Post written by Antonio Facciorusso, MD, PhD, from the Gastroenterology Unit, Department of Surgical and Medical Sciences, University of Foggia, Foggia, Italy.
In the last decade, several EUS fine-needle biopsy (FNB) sampling needles have been developed, and newer end-cutting FNB needles, which feature alterations of the cutting tip, have been found to outperform other needles in terms of diagnostic yield for tissue sampling of pancreatic masses.
Moreover, several tissue sampling techniques—such as slow pull, dry suction, modified wet suction, and no suction—have been tested.
Evidence on the comparative diagnostic yield of these sampling techniques is limited. Meta-analyses including studies with FNA have provided conflicting results, and no definitive assumptions on this topic are recommended in the current guidelines.
In the last few years, several randomized controlled trials (RCTs) compared EUS-guided tissue sampling techniques in patients with pancreatic masses, and hence there is a pressing need to systematically analyze the growing body of evidence in the field to inform clinical practice.
In contrast with pairwise meta-analyses, network meta-analyses can inform comparative effectiveness of multiple interventions and synthesize evidence across a network of RCTs. Using this approach, we made several key observations. Modified wet suction ranked as the best performing technique to obtain higher rates of adequate samples, whereas the no-suction technique was significantly inferior to the other interventions.

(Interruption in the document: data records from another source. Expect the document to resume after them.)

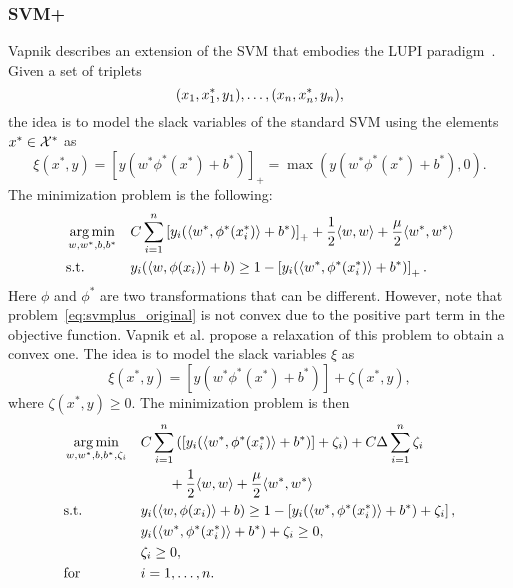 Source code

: \subsubsection*{SVM+ }
Vapnik describes an extension of the SVM that embodies the LUPI paradigm~\cite{VapnikV09,VapnikI15a}. Given a set of triplets
\begin{equation}
    \nonumber
    (x_1, x^*_1, y_1), \ldots, (x_n, x^*_n, y_n) ,
\end{equation}
the idea is to model the slack variables of the standard SVM using the elements $x^* \in \mathcal{X}^*$ as
$$ \xi(x^*, y) = \left[y (w^* \phi^*(x^*) + b^*) \right]_+  = \max\left( y (w^* \phi^*(x^*) + b^*), 0  \right).$$
The minimization problem is the following:
\begin{equation}
    \label{eq:svmplus_original}
    \begin{aligned}
        & \argmin_{w, w^*, b, b^*}
        & &  C \sum_{i=1}^\nsamples \left[y_i (\dotp{w^*}{\phi^*(x_i^*)} + b^*) \right]_+ + \frac{1}{2} \dotp{w}{w} + \frac{\mu}{2} \dotp{w^*}{w^*} \\
        & \text{s.t.}
        & & y_{i} ( \dotp{w}{\phi(x_{i})} + b) \geq 1 - \left[y_i (\dotp{w^*}{\phi^*(x^*_i)} + b^*) \right]_+ .
    \end{aligned}
\end{equation}
Here $\phi$ and $\phi^*$ are two transformations that can be different.
However, note that problem~\eqref{eq:svmplus_original} is not convex due to the positive part term in the objective function. Vapnik et al. propose a relaxation of this problem to obtain a convex one. The idea is to model the slack variables $\xi$ as
$$ \xi(x^*, y) = \left[y (w^* \phi^*(x^*) + b^*) \right] + \zeta(x^*, y) ,$$
where $\zeta(x^*, y) \geq 0$.
The minimization problem is then
\begin{equation}
    \label{eq:svmplus_delta_primal}
    \begin{aligned}
        & \argmin_{w, w^*, b, b^*, \zeta_i}
        & &  C \sum_{i=1}^\nsamples \left( \left[y_i (\dotp{w^*}{\phi^*(x_i^*)} + b^*) \right] + \zeta_i \right) + C \Delta \sum_{i=1}^\nsamples \zeta_i \\
        & & &\qquad + \frac{1}{2} \dotp{w}{w} + \frac{\mu}{2} \dotp{w^*}{w^*} \\
        & \text{s.t.}
        & & y_{i} ( \dotp{w}{\phi(x_{i})} + b) \geq 1 - \left[y_i (\dotp{w^*}{\phi^*(x^*_i)} + b^*) + \zeta_i \right] ,\\
        & & &y_i (\dotp{w^*}{\phi^*(x^*_i)} + b^*) + \zeta_i \geq 0 ,\\
        & & &\zeta_i \geq 0, \\
        & \text{for } & & i=1, \ldots, \nsamples.
    \end{aligned}
\end{equation}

Furthermore, modified wet suction significantly outperformed dry suction in terms of tissue integrity and ranked as the best intervention regarding this parameter.
Slow-pull and dry-suction techniques showed similar adequacy results, although with significantly less blood contamination in the case of slow pull. Modified wet suction seemed to be associated with higher rates of samples with blood contamination; however, this had little clinical impact on the diagnostic outcomes.
Rapid on-site cytologic evaluation (ROSE) was generally unavailable in the included RCTs, and definitive assumptions on the comparative efficacy of different sampling techniques in the presence of ROSE could not be drawn.
Network of included studies with available direct comparisons between different strategies for EUS-guided FNA of pancreatic masses. The size of the nodes and thickness of the edges are weighted according to the number of studies evaluating each intervention and direct comparison, respectively.